The adoption of Act No. 378/2005 Sb., on the Support for the Construction of Cooperative Flats, which created a legal framework for the provision of support to the construction of cooperative flats in the Czech Republic, was linked to expectations that the number of cooperative flats will begin rising.
The government decree implementing the act expected that the subsidies under the above act can amount to as much as CZK 100,000 per flat and as much as CZK 700,000 per flat for a mortgage. This intention, however, has not been accomplished so far. Currently, the State Investment Support Fund does not offer any special programme supporting cooperative housing.
Another initiative that could reignite interest in cooperative housing to a greater extent was the Project of Affordable Cooperative Housing in the capital city of Prague. The support was based on the free of charge provision of plots from the capital city for the construction of cooperative flats. The legal title for the construction of the buildings on Prague’s land plots was the right of superficies.
It was probably as a result of this institute of the new Civil Code that the uncertainty as to who will be the owner of the construction and the land plot under it after the lapse of the right of superficies, prevented the Prague City Council from discussing the project. Despite the fact that the Project of Affordable Cooperative Housing has not been successful so far in Prague, it could inspire other towns and villages that, unlike Prague, are facing an outflow of their citizens to bigger cities.
Despite the so far unsuccessful public initiatives described above, new projects of cooperative flats on a commercial basis are springing up. Cooperative flats are an alternative to owned flats financed through mortgages, which are not affordable to many people given the higher prices of flats.
Members of a cooperative, however, are not exposed to the high risk of not obtaining a large mortgage in these projects. They merely apply for the financing of the basic and additional membership contribution amounting to approximately 20% of the value of the cooperative flat.
The remaining part of the value is, once again, financed from a loan provided to the housing cooperative, which the members of the cooperative partly repay through the annuity instalments.
Contrary to purely rental housing, the value of membership shares in housing cooperatives increases over time and the members of the cooperative are also motivated by the fact that they will become the owners of the flat once they repay the annuity. Moreover, there is no mandatory period of time during which the cooperative may not transfer the flats to the members’ ownership, contrary to subsidised cooperative flats.
Fierce competition on the real estate agency market and the surplus of free funding, moreover, creates space for new products and for the use of housing cooperatives to acquire real estate as an investment.
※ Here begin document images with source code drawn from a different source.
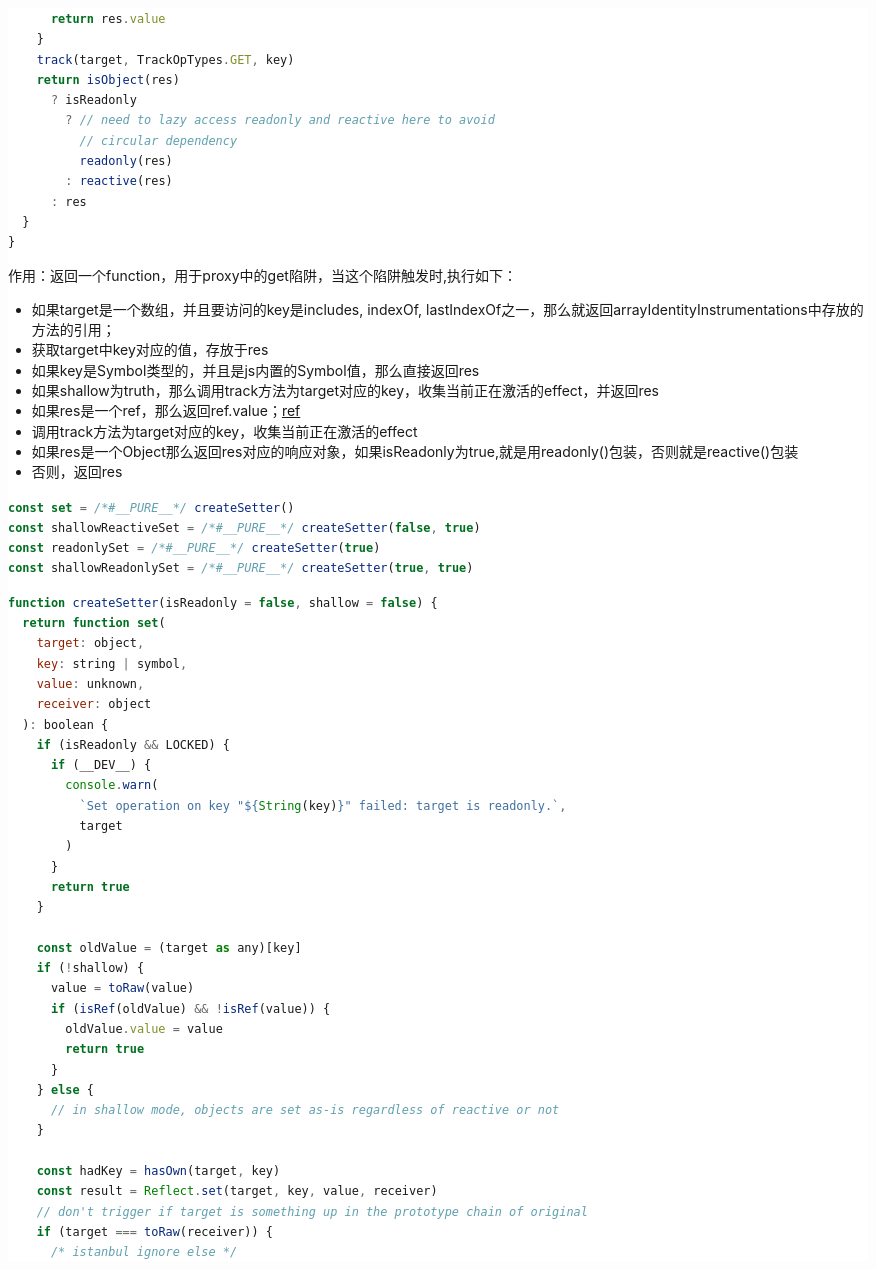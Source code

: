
 ```js
      return res.value
    }
    track(target, TrackOpTypes.GET, key)
    return isObject(res)
      ? isReadonly
        ? // need to lazy access readonly and reactive here to avoid
          // circular dependency
          readonly(res)
        : reactive(res)
      : res
  }
}
```
作用：返回一个function，用于proxy中的get陷阱，当这个陷阱触发时,执行如下：
* 如果target是一个数组，并且要访问的key是includes, indexOf, lastIndexOf之一，那么就返回arrayIdentityInstrumentations中存放的方法的引用；
* 获取target中key对应的值，存放于res
* 如果key是Symbol类型的，并且是js内置的Symbol值，那么直接返回res
* 如果shallow为truth，那么调用track方法为target对应的key，收集当前正在激活的effect，并返回res
* 如果res是一个ref，那么返回ref.value；[ref](./ref.md)
* 调用track方法为target对应的key，收集当前正在激活的effect
* 如果res是一个Object那么返回res对应的响应对象，如果isReadonly为true,就是用readonly()包装，否则就是reactive()包装
* 否则，返回res

```js
const set = /*#__PURE__*/ createSetter()
const shallowReactiveSet = /*#__PURE__*/ createSetter(false, true)
const readonlySet = /*#__PURE__*/ createSetter(true)
const shallowReadonlySet = /*#__PURE__*/ createSetter(true, true)
```
```js
function createSetter(isReadonly = false, shallow = false) {
  return function set(
    target: object,
    key: string | symbol,
    value: unknown,
    receiver: object
  ): boolean {
    if (isReadonly && LOCKED) {
      if (__DEV__) {
        console.warn(
          `Set operation on key "${String(key)}" failed: target is readonly.`,
          target
        )
      }
      return true
    }

    const oldValue = (target as any)[key]
    if (!shallow) {
      value = toRaw(value)
      if (isRef(oldValue) && !isRef(value)) {
        oldValue.value = value
        return true
      }
    } else {
      // in shallow mode, objects are set as-is regardless of reactive or not
    }

    const hadKey = hasOwn(target, key)
    const result = Reflect.set(target, key, value, receiver)
    // don't trigger if target is something up in the prototype chain of original
    if (target === toRaw(receiver)) {
      /* istanbul ignore else */
```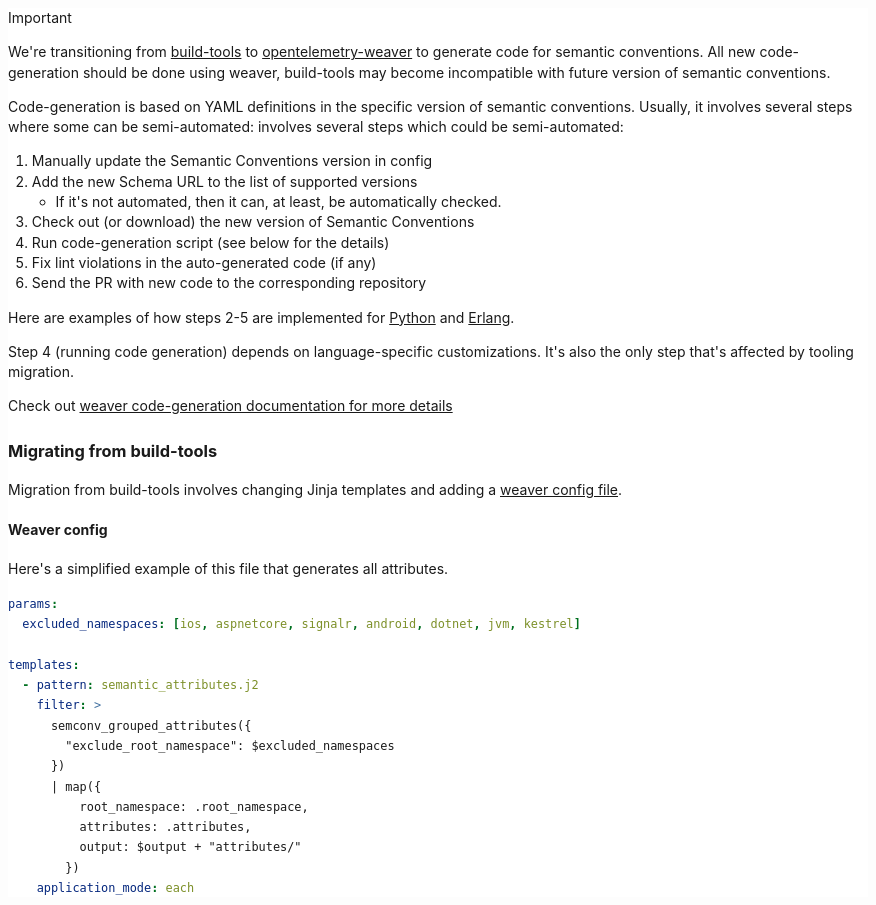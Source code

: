 > [!IMPORTANT] 
> We're transitioning from [build-tools](https://github.com/open-telemetry/build-tools/blob/main/semantic-conventions/README.md#code-generator)
> to [opentelemetry-weaver](https://github.com/open-telemetry/weaver/blob/main/crates/weaver_forge/README.md) to generate code for semantic conventions.
> All new code-generation should be done using weaver, build-tools may become incompatible with future version of semantic conventions.

Code-generation is based on YAML definitions in the specific version of semantic conventions.
Usually, it involves several steps where some can be semi-automated:
involves several steps which could be semi-automated:

1. Manually update the Semantic Conventions version in config
2. Add the new Schema URL to the list of supported versions
   - If it's not automated, then it can, at least, be automatically checked.
3. Check out (or download) the new version of Semantic Conventions
4. Run code-generation script (see below for the details)
5. Fix lint violations in the auto-generated code (if any)
6. Send the PR with new code to the corresponding repository

Here are examples of how steps 2-5 are implemented for [Python](https://github.com/open-telemetry/opentelemetry-python/pull/4091) and [Erlang](https://github.com/open-telemetry/opentelemetry-erlang/pull/733).

Step 4 (running code generation) depends on language-specific customizations. It's also the only step that's affected by tooling migration.

Check out [weaver code-generation documentation for more details](https://github.com/open-telemetry/weaver/blob/main/crates/weaver_forge/README.md)

### Migrating from build-tools

Migration from build-tools involves changing Jinja templates and adding a [weaver config file](https://github.com/open-telemetry/weaver/blob/main/crates/weaver_forge/README.md#configuration-file---weaveryaml).

#### Weaver config

Here's a simplified example of this file that generates all attributes.

```yaml
params:
  excluded_namespaces: [ios, aspnetcore, signalr, android, dotnet, jvm, kestrel]

templates:
  - pattern: semantic_attributes.j2
    filter: >
      semconv_grouped_attributes({
        "exclude_root_namespace": $excluded_namespaces
      })
      | map({
          root_namespace: .root_namespace,
          attributes: .attributes,
          output: $output + "attributes/"
        })
    application_mode: each
```
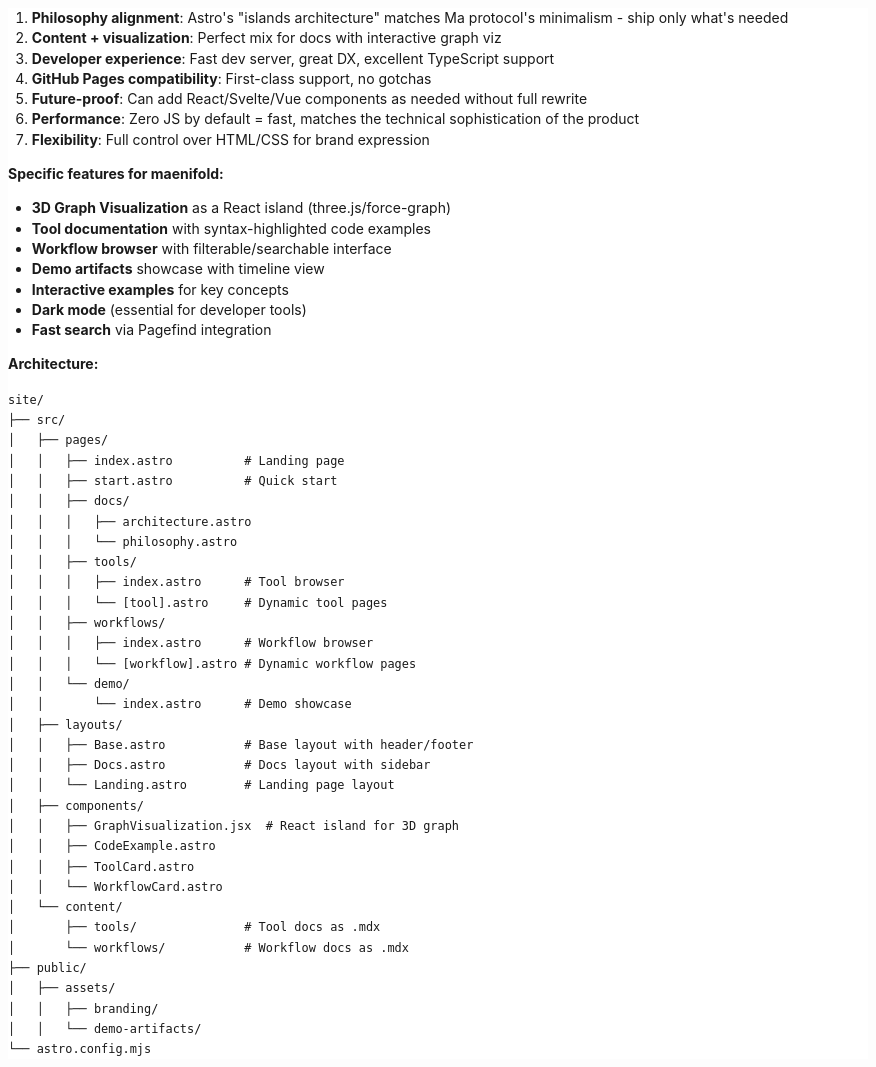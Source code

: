 1. **Philosophy alignment**: Astro's "islands architecture" matches Ma protocol's minimalism - ship only what's needed
2. **Content + visualization**: Perfect mix for docs with interactive graph viz
3. **Developer experience**: Fast dev server, great DX, excellent TypeScript support
4. **GitHub Pages compatibility**: First-class support, no gotchas
5. **Future-proof**: Can add React/Svelte/Vue components as needed without full rewrite
6. **Performance**: Zero JS by default = fast, matches the technical sophistication of the product
7. **Flexibility**: Full control over HTML/CSS for brand expression

**Specific features for maenifold:**
- **3D Graph Visualization** as a React island (three.js/force-graph)
- **Tool documentation** with syntax-highlighted code examples
- **Workflow browser** with filterable/searchable interface
- **Demo artifacts** showcase with timeline view
- **Interactive examples** for key concepts
- **Dark mode** (essential for developer tools)
- **Fast search** via Pagefind integration

**Architecture:**
```
site/
├── src/
│   ├── pages/
│   │   ├── index.astro          # Landing page
│   │   ├── start.astro          # Quick start
│   │   ├── docs/
│   │   │   ├── architecture.astro
│   │   │   └── philosophy.astro
│   │   ├── tools/
│   │   │   ├── index.astro      # Tool browser
│   │   │   └── [tool].astro     # Dynamic tool pages
│   │   ├── workflows/
│   │   │   ├── index.astro      # Workflow browser
│   │   │   └── [workflow].astro # Dynamic workflow pages
│   │   └── demo/
│   │       └── index.astro      # Demo showcase
│   ├── layouts/
│   │   ├── Base.astro           # Base layout with header/footer
│   │   ├── Docs.astro           # Docs layout with sidebar
│   │   └── Landing.astro        # Landing page layout
│   ├── components/
│   │   ├── GraphVisualization.jsx  # React island for 3D graph
│   │   ├── CodeExample.astro
│   │   ├── ToolCard.astro
│   │   └── WorkflowCard.astro
│   └── content/
│       ├── tools/               # Tool docs as .mdx
│       └── workflows/           # Workflow docs as .mdx
├── public/
│   ├── assets/
│   │   ├── branding/
│   │   └── demo-artifacts/
└── astro.config.mjs
```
Some real estate agencies come up with a service where they select a suitable residential building that will be acquired by the housing cooperative established for this purpose from the investors (i.e. the members). The purchase is again financed partly by members’ contributions and largely by a loan. The real estate agency can also procure tenants who will pay rent to the members of the cooperative, which among other things, also covers the monthly annuity payment.
In this connection, one may ask why investors choose the form of a housing cooperative and not a limited liability company of a joint stock company. The reason is probably the fact that it is easier to make a contribution to the cooperative’s equity (it is sufficient to merely accept the related obligation), transferability of the membership share guaranteed by law and last but not least, anonymity of cooperative members.